In the 29 stories of Simple Storys Ingo Schulze creates a mosaic of East German anxiety after the Wende of 1989. Like Raymond Carver. Schulze fixes his gaze on men and women - coming together, breaking up, or on the verge of break-up. Like Carver he uses mise-en-scène to bring the reader into bedroom or kitchen of (usually two) characters, and we are forced to try to create our own narrative meaning from snippets of dialogue and carefully observed details of the milieu. Characters are introduced and disappear in subsequent stories, only to reappear much later as a narrator of yet another story. There are at least a dozen essential figures, and one needs an Excel spreadsheet and flowchart to keep track of the characters and different narrative threads. Schulze appropriates some of Raymond Carver's story lines: there is the fatal car accident of A Small, Good Thing; there is fishing trip that finds death lifted from So Much Water, So Close to Home. But Schulze lacks the soulfulness of Carver. And, where Carver's characters often appear lost in the expansive majesty of the Pacific Northwest, Schulze's characters in Storys lead cramped lives circumscribed by the gray small city of Altenburg in Thuringia. In this drab reality, Ingo Schulze excels as a miniaturist - something Carver never really aspired to.

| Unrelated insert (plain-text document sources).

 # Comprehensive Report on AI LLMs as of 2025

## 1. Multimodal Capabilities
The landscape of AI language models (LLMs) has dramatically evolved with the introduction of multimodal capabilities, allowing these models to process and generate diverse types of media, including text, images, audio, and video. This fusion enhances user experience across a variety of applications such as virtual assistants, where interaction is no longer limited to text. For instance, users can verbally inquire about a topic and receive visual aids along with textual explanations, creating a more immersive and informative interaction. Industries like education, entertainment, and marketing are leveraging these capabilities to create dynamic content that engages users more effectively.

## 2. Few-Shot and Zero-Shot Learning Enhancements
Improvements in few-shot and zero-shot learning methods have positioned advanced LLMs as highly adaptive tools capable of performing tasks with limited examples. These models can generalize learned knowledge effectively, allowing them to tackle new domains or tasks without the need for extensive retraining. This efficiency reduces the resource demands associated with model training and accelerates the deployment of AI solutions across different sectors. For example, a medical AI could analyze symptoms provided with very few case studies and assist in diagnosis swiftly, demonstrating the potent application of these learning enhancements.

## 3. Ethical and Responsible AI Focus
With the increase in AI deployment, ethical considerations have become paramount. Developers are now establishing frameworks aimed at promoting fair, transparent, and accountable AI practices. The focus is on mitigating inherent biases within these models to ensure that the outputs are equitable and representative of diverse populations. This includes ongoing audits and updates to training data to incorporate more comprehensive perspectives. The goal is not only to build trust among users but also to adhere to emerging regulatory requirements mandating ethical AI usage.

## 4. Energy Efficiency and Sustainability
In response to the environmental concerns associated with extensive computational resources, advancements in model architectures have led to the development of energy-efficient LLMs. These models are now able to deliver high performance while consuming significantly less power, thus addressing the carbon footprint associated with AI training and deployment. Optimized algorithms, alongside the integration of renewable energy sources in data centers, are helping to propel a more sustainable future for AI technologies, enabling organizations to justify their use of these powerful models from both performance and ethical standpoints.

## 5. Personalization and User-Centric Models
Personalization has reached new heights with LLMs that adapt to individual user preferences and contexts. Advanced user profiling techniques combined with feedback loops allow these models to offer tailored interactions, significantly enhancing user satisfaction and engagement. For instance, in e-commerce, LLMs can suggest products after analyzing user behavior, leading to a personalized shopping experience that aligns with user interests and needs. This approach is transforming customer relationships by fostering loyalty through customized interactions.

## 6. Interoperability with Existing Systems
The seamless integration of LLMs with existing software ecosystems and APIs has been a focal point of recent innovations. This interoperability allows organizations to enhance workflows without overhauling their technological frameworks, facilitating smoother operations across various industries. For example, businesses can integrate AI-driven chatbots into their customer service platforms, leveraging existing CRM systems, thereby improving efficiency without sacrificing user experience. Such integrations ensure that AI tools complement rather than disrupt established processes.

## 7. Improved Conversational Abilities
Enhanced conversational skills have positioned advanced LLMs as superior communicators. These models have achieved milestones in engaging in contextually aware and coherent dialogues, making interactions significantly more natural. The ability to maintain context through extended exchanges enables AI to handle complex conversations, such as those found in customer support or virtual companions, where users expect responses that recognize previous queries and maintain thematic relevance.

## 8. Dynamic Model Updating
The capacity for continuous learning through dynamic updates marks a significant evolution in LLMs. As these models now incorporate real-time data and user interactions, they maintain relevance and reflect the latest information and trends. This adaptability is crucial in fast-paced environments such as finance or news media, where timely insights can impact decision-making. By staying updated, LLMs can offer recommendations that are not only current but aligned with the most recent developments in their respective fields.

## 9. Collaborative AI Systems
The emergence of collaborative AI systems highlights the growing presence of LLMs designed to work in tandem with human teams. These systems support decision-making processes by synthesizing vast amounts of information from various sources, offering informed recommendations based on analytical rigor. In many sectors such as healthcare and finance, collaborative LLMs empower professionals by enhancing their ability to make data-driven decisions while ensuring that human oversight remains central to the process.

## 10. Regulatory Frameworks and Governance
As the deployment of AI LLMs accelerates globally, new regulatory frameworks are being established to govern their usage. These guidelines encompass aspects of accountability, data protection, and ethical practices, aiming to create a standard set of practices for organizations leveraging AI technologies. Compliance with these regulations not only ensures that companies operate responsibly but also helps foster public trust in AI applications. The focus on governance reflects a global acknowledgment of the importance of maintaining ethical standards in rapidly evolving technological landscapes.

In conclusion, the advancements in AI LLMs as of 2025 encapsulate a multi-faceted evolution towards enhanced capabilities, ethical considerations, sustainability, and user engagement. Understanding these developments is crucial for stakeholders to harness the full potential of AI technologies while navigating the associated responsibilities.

What is this new post-Wende reality - the subject of all of Schulze's work? For the most part, the characters in Storys struggle with their new found freedom - or are ruthlessly exploited by interlopers from the West. In Neues Geld ("New Money") - Schulze's reprise of Hemingway's short story Up in Michigan - the teenage waitress Conni is raped by an American real estate developer out to make a fast profit in the newly capitalist territories. Meaningful employment vanishes, and people are forced to find "McJobs" - if they are lucky. An art history scholar loses his place at the university and is forced to walk the city streets in a frogman suit to lure customers to a seafood restaurant. The existential struggle against the repressive DDR state has dissolved into an existential struggle by two sales reps for the newspaper advertising account of a furniture retailer. And it turns out that the new "freedom of the press" is not all it is cracked up to be, as the editor of the local newspaper "revises" (censors) a reporter's article on local skinhead thugs, so as not to scare away advertisers.
Remnants ot the DDR are everywhere - not least in the consciousness of the characters. Some are incapable of making the adjustment to the new reality - or, like the former teacher Ernst Meurer, are haunted by their Stasi sins of the past. Others - the more ruthless ones - swim comfortably in the new waters. The Wall and border guards may be gone, but the emotional walls and psychic scars remain. Folks can reunite with family members in the West - but the reunions leave something to be desired. In one of the best stories (Lächeln) the former art historian seeks out his father whom he hadn't seen in 25 years after the father abandoned his family to flee to the West. The father apparently feels little or no remorse and instead tries to convert his lost son to a fundamentalist Christianity.
Schulze unfortunately toys with the reader all too often - deliberately leading one into blind alleys. Dr Barbara Holitzschek shows up to work distraught because she had run over a "badger" with her car. Much later we learn in a different story that she, in fact, may have run over a young mother on a bicycle. In the end, Simple Storys is unsatisfactory, not because Ingo Schulze demands so much from the reader, but because we don't care enough about the characters to expend the energy to make sense of their stories.
For Schulze the elaborate jigsaw puzzle of Simple Storys becomes an end in itself; the book was likely more fun to write than it is to read.